ModelSEED / ModelSEEDDatabase

This repository contains the definitive copy of the biochemistry and metadata used to construct models using the ModelSEED/ProbAnno approach
Other
53 stars 38 forks source link

inconsistent orders in equation/definition #5

Closed nconrad closed 9 years ago

nconrad commented 9 years ago

I'm trying to make compounds in equations linkable as in the following screenshot, but there's no easy to way to do this since the order of ids is different from the order of names.

Here's an example from https://www.patricbrc.org/api/model_reaction/?http_accept=application/solr+json&eq(id,rxn00017):

(2) cpd00003[c] + (2) cpd00165[c] <=> (2) cpd00004[c] + (2) cpd00067[c] + (1) cpd01252[c]

vs

(2) Hydroxylamine[c] + (2) NAD[c] <=> (2) H+[c] + (1) Hyponitrite[c] + (2) NADH[c]

Anyway we can make these match? @mmundy42 , this may be related to the get_model method.

screen shot 2015-07-15 at 8 46 05 am
samseaver commented 9 years ago

The code that creates the equations, whether you print compounds or print names, gathers the strings first, then sorts them, so in its current state, you can never get them to match.

I can have a look at that, because it shouldn't be hard to sort by compound identifiers in every case, before collecting the strings that go into the output, but it does mean that, for most equations where you're printing compound names, it'll look different than it did before (i.e. in KBase, or in published supplementary material, etc.)

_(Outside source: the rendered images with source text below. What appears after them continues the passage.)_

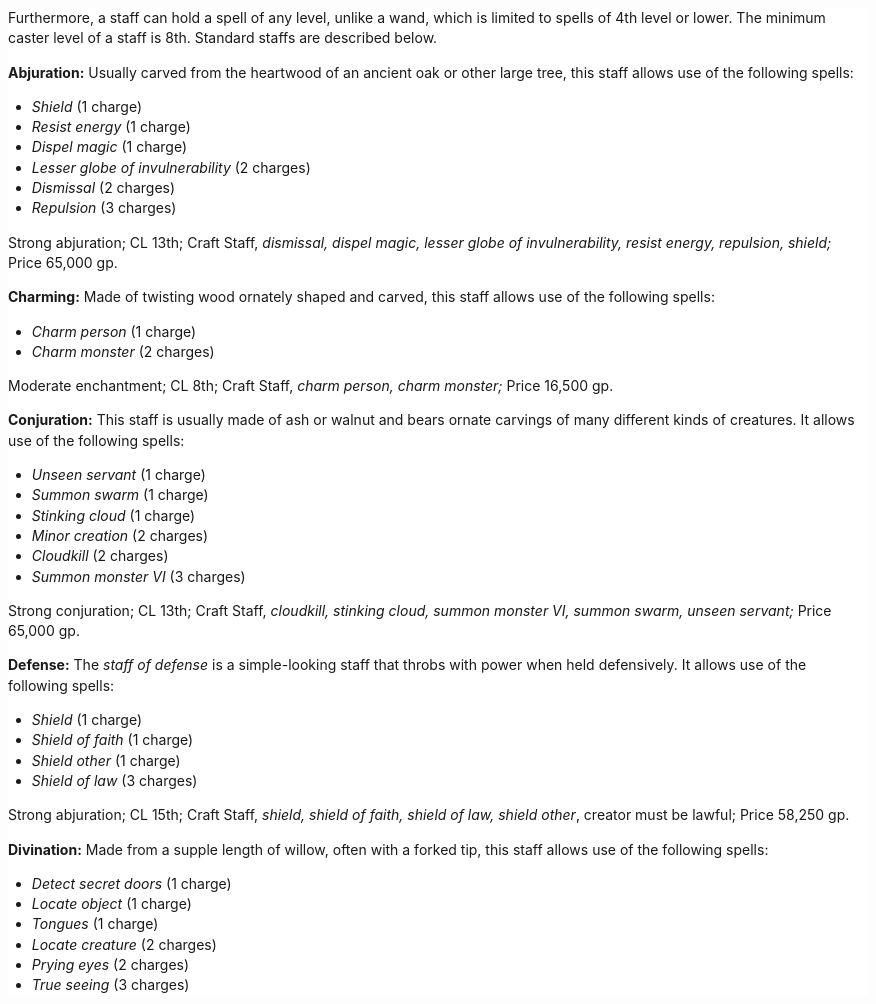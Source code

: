Furthermore, a staff can hold a spell of any level, unlike a wand, which is limited to spells of 4th level or lower. The minimum caster level of a staff is 8th. Standard staffs are described below.

**Abjuration:** Usually carved from the heartwood of an ancient oak or other large tree, this staff allows use of the following spells:

- _Shield_ (1 charge)
- _Resist energy_ (1 charge)
- _Dispel magic_ (1 charge)
- _Lesser globe of invulnerability_ (2 charges)
- _Dismissal_ (2 charges)
- _Repulsion_ (3 charges)

Strong abjuration; CL 13th; Craft Staff, _dismissal, dispel magic, lesser globe of invulnerability, resist energy, repulsion, shield;_ Price 65,000 gp.

**Charming:** Made of twisting wood ornately shaped and carved, this staff allows use of the following spells:

- _Charm person_ (1 charge)
- _Charm monster_ (2 charges)

Moderate enchantment; CL 8th; Craft Staff, _charm person, charm monster;_ Price 16,500 gp.

**Conjuration:** This staff is usually made of ash or walnut and bears ornate carvings of many different kinds of creatures. It allows use of the following spells:

- _Unseen servant_ (1 charge)
- _Summon swarm_ (1 charge)
- _Stinking cloud_ (1 charge)
- _Minor creation_ (2 charges)
- _Cloudkill_ (2 charges)
- _Summon monster VI_ (3 charges)

Strong conjuration; CL 13th; Craft Staff, _cloudkill, stinking cloud, summon monster VI, summon swarm, unseen servant;_ Price 65,000 gp.

**Defense:** The _staff of defense_ is a simple-looking staff that throbs with power when held defensively. It allows use of the following spells:

- _Shield_ (1 charge)
- _Shield of faith_ (1 charge)
- _Shield other_ (1 charge)
- _Shield of law_ (3 charges)

Strong abjuration; CL 15th; Craft Staff, _shield, shield of faith, shield of law, shield other_, creator must be lawful; Price 58,250 gp.

**Divination:** Made from a supple length of willow, often with a forked tip, this staff allows use of the following spells:

- _Detect secret doors_ (1 charge)
- _Locate object_ (1 charge)
- _Tongues_ (1 charge)
- _Locate creature_ (2 charges)
- _Prying eyes_ (2 charges)
- _True seeing_ (3 charges)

nconrad commented 9 years ago

Actually, an alternative option (and better option if we care about the order changing) would be to list the id in compound_ids in the same order as the definition.

@mmundy42, this may work better for get_model as well, which I think you suggested once. I don't know if it's useful to have the compound id version of the equation at, say, the command line. If not, let's go with ordered compound ids?

samseaver commented 9 years ago

This PR should help once deployed: https://github.com/ModelSEED/ProbModelSEED/pull/45

You can then expect compound order to be consistently the same regardless of output format.

mmundy42 commented 9 years ago

I merged the PR. @nconrad, I will check the behavior of get_model() and we can adjust as needed.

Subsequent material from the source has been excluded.